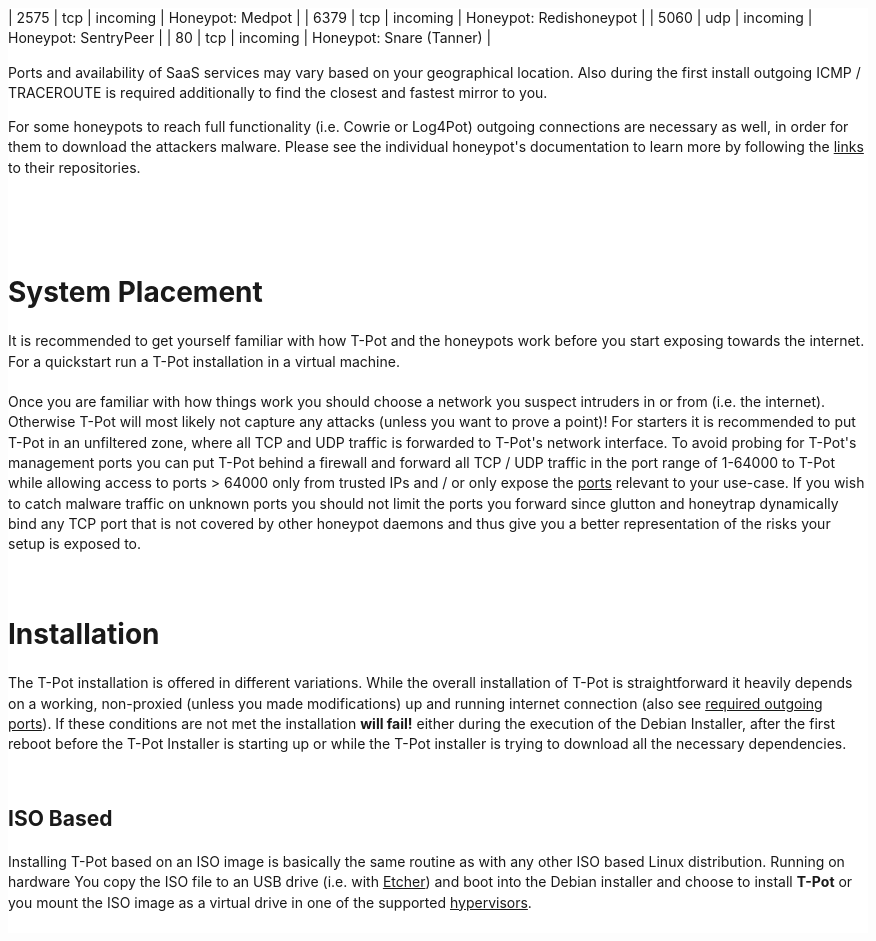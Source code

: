 | 2575        | tcp      | incoming  | Honeypot: Medpot                                              |
| 6379        | tcp      | incoming  | Honeypot: Redishoneypot                                       |
| 5060        | udp      | incoming  | Honeypot: SentryPeer                                          |
| 80          | tcp      | incoming  | Honeypot: Snare (Tanner)                                      |


Ports and availability of SaaS services may vary based on your geographical location. Also during the first install outgoing ICMP / TRACEROUTE is required additionally to find the closest and fastest mirror to you.

For some honeypots to reach full functionality (i.e. Cowrie or Log4Pot) outgoing connections are necessary as well, in order for them to download the attackers malware. Please see the individual honeypot's documentation to learn more by following the [links](#technical-concept) to their repositories.

<br><br>

# System Placement
It is recommended to get yourself familiar with how T-Pot and the honeypots work before you start exposing towards the internet. For a quickstart run a T-Pot installation in a virtual machine.
<br><br>
Once you are familiar with how things work you should choose a network you suspect intruders in or from (i.e. the internet). Otherwise T-Pot will most likely not capture any attacks (unless you want to prove a point)! For starters it is recommended to put T-Pot in an unfiltered zone, where all TCP and UDP traffic is forwarded to T-Pot's network interface. To avoid probing for T-Pot's management ports you can put T-Pot behind a firewall and forward all TCP / UDP traffic in the port range of 1-64000 to T-Pot while allowing access to ports > 64000 only from trusted IPs and / or only expose the [ports](#required-ports) relevant to your use-case. If you wish to catch malware traffic on unknown ports you should not limit the ports you forward since glutton and honeytrap dynamically bind any TCP port that is not covered by other honeypot daemons and thus give you a better representation of the risks your setup is exposed to.
<br><br>

# Installation
The T-Pot installation is offered in different variations. While the overall installation of T-Pot is straightforward it heavily depends on a working, non-proxied (unless you made modifications) up and running internet connection (also see [required outgoing ports](#required-ports)). If these conditions are not met the installation **will fail!** either during the execution of the Debian Installer, after the first reboot before the T-Pot Installer is starting up or while the T-Pot installer is trying to download all the necessary dependencies.
<br><br>

## ISO Based
Installing T-Pot based on an ISO image is basically the same routine as with any other ISO based Linux distribution. Running on hardware You copy the ISO file to an USB drive (i.e. with [Etcher](https://github.com/balena-io/etcher)) and boot into the Debian installer and choose to install **T-Pot** or you mount the ISO image as a virtual drive in one of the supported [hypervisors](#running-in-a-vm).
<br><br> 
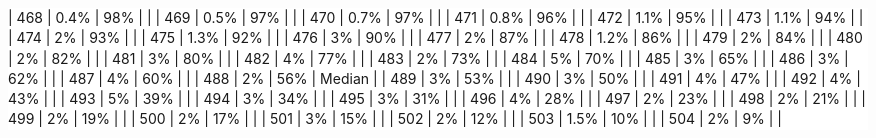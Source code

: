 | 468 | 0.4% | 98% |  |
| 469 | 0.5% | 97% |  |
| 470 | 0.7% | 97% |  |
| 471 | 0.8% | 96% |  |
| 472 | 1.1% | 95% |  |
| 473 | 1.1% | 94% |  |
| 474 | 2% | 93% |  |
| 475 | 1.3% | 92% |  |
| 476 | 3% | 90% |  |
| 477 | 2% | 87% |  |
| 478 | 1.2% | 86% |  |
| 479 | 2% | 84% |  |
| 480 | 2% | 82% |  |
| 481 | 3% | 80% |  |
| 482 | 4% | 77% |  |
| 483 | 2% | 73% |  |
| 484 | 5% | 70% |  |
| 485 | 3% | 65% |  |
| 486 | 3% | 62% |  |
| 487 | 4% | 60% |  |
| 488 | 2% | 56% | Median |
| 489 | 3% | 53% |  |
| 490 | 3% | 50% |  |
| 491 | 4% | 47% |  |
| 492 | 4% | 43% |  |
| 493 | 5% | 39% |  |
| 494 | 3% | 34% |  |
| 495 | 3% | 31% |  |
| 496 | 4% | 28% |  |
| 497 | 2% | 23% |  |
| 498 | 2% | 21% |  |
| 499 | 2% | 19% |  |
| 500 | 2% | 17% |  |
| 501 | 3% | 15% |  |
| 502 | 2% | 12% |  |
| 503 | 1.5% | 10% |  |
| 504 | 2% | 9% |  |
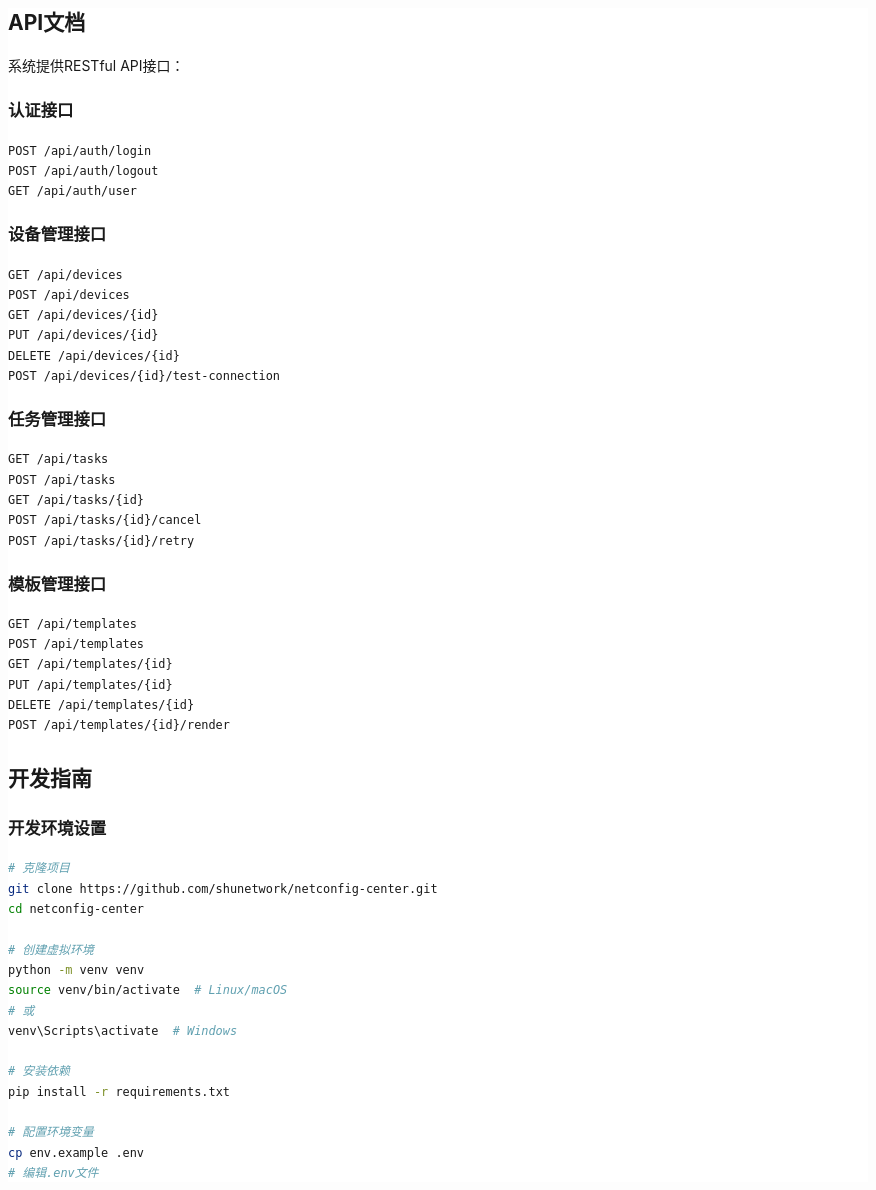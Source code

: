 ## API文档

系统提供RESTful API接口：

### 认证接口

```http
POST /api/auth/login
POST /api/auth/logout
GET /api/auth/user
```

### 设备管理接口

```http
GET /api/devices
POST /api/devices
GET /api/devices/{id}
PUT /api/devices/{id}
DELETE /api/devices/{id}
POST /api/devices/{id}/test-connection
```

### 任务管理接口

```http
GET /api/tasks
POST /api/tasks
GET /api/tasks/{id}
POST /api/tasks/{id}/cancel
POST /api/tasks/{id}/retry
```

### 模板管理接口

```http
GET /api/templates
POST /api/templates
GET /api/templates/{id}
PUT /api/templates/{id}
DELETE /api/templates/{id}
POST /api/templates/{id}/render
```

## 开发指南

### 开发环境设置

```bash
# 克隆项目
git clone https://github.com/shunetwork/netconfig-center.git
cd netconfig-center

# 创建虚拟环境
python -m venv venv
source venv/bin/activate  # Linux/macOS
# 或
venv\Scripts\activate  # Windows

# 安装依赖
pip install -r requirements.txt

# 配置环境变量
cp env.example .env
# 编辑.env文件
```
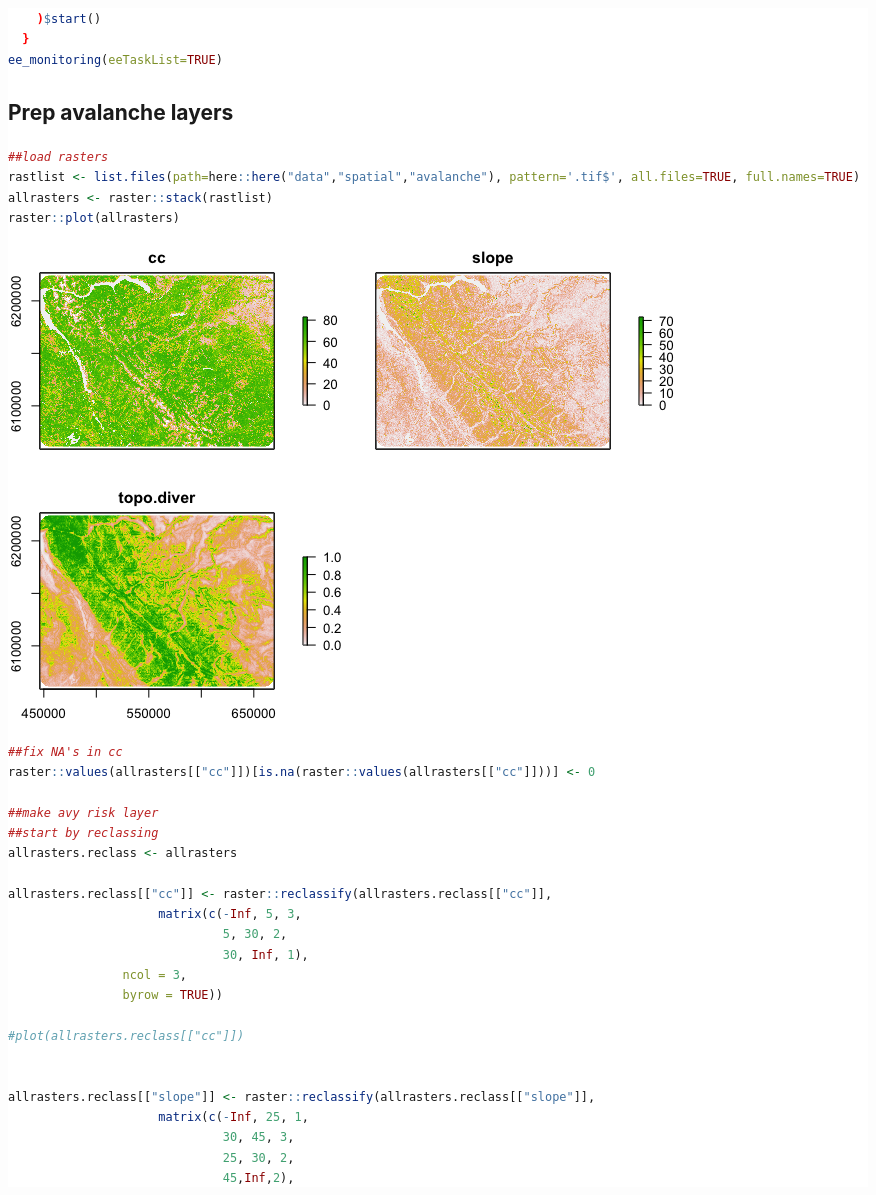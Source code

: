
 ``` r
    )$start()
  }
ee_monitoring(eeTaskList=TRUE)
```

## Prep avalanche layers

``` r
##load rasters
rastlist <- list.files(path=here::here("data","spatial","avalanche"), pattern='.tif$', all.files=TRUE, full.names=TRUE)
allrasters <- raster::stack(rastlist)
raster::plot(allrasters)
```

![](README_files/figure-gfm/Avalanches%20prep-1.png)

``` r
##fix NA's in cc
raster::values(allrasters[["cc"]])[is.na(raster::values(allrasters[["cc"]]))] <- 0

##make avy risk layer
##start by reclassing
allrasters.reclass <- allrasters

allrasters.reclass[["cc"]] <- raster::reclassify(allrasters.reclass[["cc"]],
                     matrix(c(-Inf, 5, 3,
                              5, 30, 2,
                              30, Inf, 1),
                ncol = 3,
                byrow = TRUE))

#plot(allrasters.reclass[["cc"]])


allrasters.reclass[["slope"]] <- raster::reclassify(allrasters.reclass[["slope"]],
                     matrix(c(-Inf, 25, 1,
                              30, 45, 3,
                              25, 30, 2,
                              45,Inf,2),
```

■ **PROBLEM REQUIREMENTS**
When a line in the material above contains the word "center", copy that line out.

■ **RESPONSE TO THIS TASK**
git clone https://github.com/shunetwork/netconfig-center.git
cd netconfig-center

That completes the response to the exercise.